Brendan Lake é um cientista cognitivo e professor na Universidade de Nova York, onde investiga os princípios computacionais que possibilitam a aprendizagem e o raciocínio humanos, com o objetivo de construir inteligência artificial mais semelhante à humana. Sua pesquisa situa-se na interseção entre aprendizado de máquina, ciência cognitiva e inteligência artificial, concentrando-se em como as máquinas podem aprender com menos exemplos, generalizar de forma mais flexível e adquirir conceitos de maneiras que espelham a cognição humana. Lake é particularmente conhecido por seu trabalho em indução de programas probabilísticos, pelo desafio da "IA em Nível Humano" e por sua defesa da integração de insights da psicologia do desenvolvimento na pesquisa em IA.
Lake completou seus estudos de graduação na Universidade de Stanford, onde desenvolveu um interesse precoce tanto em ciência da computação quanto em psicologia. Em seguida, realizou estudos de pós-graduação no Instituto de Tecnologia de Massachusetts, obtendo um PhD em ciência cognitiva sob a supervisão de Joshua Tenenbaum. Sua pesquisa de doutorado centrou-se na modelagem da aprendizagem de conceitos humanos usando programas probabilísticos, um framework que trata conceitos como modelos generativos estruturados. Este trabalho culminou em vários artigos influentes que demonstraram como os humanos podem aprender conceitos complexos a partir de pouquíssimos exemplos, uma capacidade que os modelos padrão de aprendizado profundo da época não possuíam.
Início de Carreira e Posições Acadêmicas
Após concluir seu PhD, Lake ocupou posições de pós-doutorado no MIT e, posteriormente, na Universidade de Nova York, onde colaborou com pesquisadores dos departamentos de psicologia e ciência da computação. Em 2017, ingressou no corpo docente da NYU como professor assistente no Departamento de Psicologia e no Centro de Ciência de Dados. Foi promovido a professor associado em 2021 e a professor titular em 2024. Seu laboratório, o Laboratório de Computação e Cognição, foca na construção de modelos computacionais que capturam as habilidades de aprendizagem e raciocínio humanas, com ênfase em composicionalidade, causalidade e física intuitiva.

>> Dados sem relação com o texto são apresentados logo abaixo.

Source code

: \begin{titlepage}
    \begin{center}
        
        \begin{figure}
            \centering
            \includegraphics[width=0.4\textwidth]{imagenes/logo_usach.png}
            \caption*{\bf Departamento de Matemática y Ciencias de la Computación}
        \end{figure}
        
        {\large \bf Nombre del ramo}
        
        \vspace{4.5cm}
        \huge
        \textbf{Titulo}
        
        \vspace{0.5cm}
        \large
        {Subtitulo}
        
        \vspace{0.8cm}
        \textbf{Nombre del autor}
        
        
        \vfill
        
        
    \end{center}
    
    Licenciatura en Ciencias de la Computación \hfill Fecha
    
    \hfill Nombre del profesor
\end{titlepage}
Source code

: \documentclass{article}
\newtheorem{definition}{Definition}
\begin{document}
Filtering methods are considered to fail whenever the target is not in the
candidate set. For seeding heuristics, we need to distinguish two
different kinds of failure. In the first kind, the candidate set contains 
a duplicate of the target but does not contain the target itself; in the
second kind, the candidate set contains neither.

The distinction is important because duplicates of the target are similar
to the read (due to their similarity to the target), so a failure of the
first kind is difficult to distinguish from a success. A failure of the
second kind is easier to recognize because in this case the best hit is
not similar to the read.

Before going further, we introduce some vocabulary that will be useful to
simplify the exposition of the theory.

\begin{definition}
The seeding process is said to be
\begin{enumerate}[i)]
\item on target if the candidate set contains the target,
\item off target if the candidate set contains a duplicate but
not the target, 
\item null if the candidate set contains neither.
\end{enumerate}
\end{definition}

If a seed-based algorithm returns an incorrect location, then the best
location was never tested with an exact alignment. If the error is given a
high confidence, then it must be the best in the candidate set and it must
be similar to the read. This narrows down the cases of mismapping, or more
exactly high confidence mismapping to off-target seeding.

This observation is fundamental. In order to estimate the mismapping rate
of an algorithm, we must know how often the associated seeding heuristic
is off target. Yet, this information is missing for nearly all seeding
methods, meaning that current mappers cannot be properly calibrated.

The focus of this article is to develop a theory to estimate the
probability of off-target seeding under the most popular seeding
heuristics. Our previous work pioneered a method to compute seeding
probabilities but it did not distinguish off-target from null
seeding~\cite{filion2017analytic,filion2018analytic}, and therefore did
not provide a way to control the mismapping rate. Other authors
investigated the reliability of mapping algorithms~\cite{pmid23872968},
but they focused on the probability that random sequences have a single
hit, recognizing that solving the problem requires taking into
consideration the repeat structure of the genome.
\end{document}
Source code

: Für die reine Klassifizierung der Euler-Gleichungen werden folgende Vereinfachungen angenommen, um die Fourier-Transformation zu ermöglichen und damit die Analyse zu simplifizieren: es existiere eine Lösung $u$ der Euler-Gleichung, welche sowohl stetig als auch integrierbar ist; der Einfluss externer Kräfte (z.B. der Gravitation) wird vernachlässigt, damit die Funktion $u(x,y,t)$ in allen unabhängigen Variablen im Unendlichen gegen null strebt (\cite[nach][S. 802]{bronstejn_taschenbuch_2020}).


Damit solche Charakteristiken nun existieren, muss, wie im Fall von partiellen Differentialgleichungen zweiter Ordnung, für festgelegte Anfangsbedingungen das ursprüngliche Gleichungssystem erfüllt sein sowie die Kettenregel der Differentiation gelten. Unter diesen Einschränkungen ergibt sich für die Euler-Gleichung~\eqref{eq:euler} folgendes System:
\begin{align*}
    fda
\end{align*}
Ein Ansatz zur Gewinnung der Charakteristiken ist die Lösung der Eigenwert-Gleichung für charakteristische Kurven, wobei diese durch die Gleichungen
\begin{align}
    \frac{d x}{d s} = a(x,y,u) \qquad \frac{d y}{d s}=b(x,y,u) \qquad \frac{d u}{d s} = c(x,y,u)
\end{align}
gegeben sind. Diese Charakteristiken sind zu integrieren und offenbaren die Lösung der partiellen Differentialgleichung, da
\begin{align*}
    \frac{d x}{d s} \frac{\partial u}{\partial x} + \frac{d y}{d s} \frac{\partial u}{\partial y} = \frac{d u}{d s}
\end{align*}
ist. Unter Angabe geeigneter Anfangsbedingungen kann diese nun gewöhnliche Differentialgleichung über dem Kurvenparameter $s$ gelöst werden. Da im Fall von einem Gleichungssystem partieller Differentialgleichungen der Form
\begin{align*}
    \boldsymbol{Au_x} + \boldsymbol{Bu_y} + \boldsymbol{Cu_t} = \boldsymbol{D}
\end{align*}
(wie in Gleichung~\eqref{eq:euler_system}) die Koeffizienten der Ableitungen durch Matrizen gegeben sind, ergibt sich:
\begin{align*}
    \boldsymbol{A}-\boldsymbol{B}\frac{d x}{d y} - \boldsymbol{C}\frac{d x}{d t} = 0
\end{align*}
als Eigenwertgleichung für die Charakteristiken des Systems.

Lake também esteve afiliado ao Centro para Cérebros, Mentes e Máquinas (CBMM), um centro de pesquisa multi-institucional financiado pela Fundação Nacional de Ciência, que visa entender a inteligência combinando neurociência, ciência cognitiva e ciência da computação. Através do CBMM, ele trabalhou em estreita colaboração com colegas como Joshua Tenenbaum e Melanie Mitchell em projetos que exploram os limites dos sistemas atuais de IA.
Principais Contribuições de Pesquisa
Uma das contribuições mais citadas de Lake é o artigo de 2015 "Human-level concept learning through probabilistic program induction", publicado na Science, que introduziu o conjunto de dados Omniglot. Este conjunto consiste em 1.623 caracteres manuscritos de 50 sistemas de escrita diferentes, projetados para testar o aprendizado de uma única amostra. Lake e seus colegas mostraram que um modelo bayesiano de aprendizagem de programas poderia aprender um novo caractere a partir de um único exemplo e ter um desempenho tão bom quanto os humanos em tarefas de classificação, enquanto também gerava novas variações dos caracteres, semelhantes às humanas. Este trabalho destacou a importância do conhecimento estruturado e da composicionalidade, que muitas vezes estão ausentes em abordagens puramente conexionistas.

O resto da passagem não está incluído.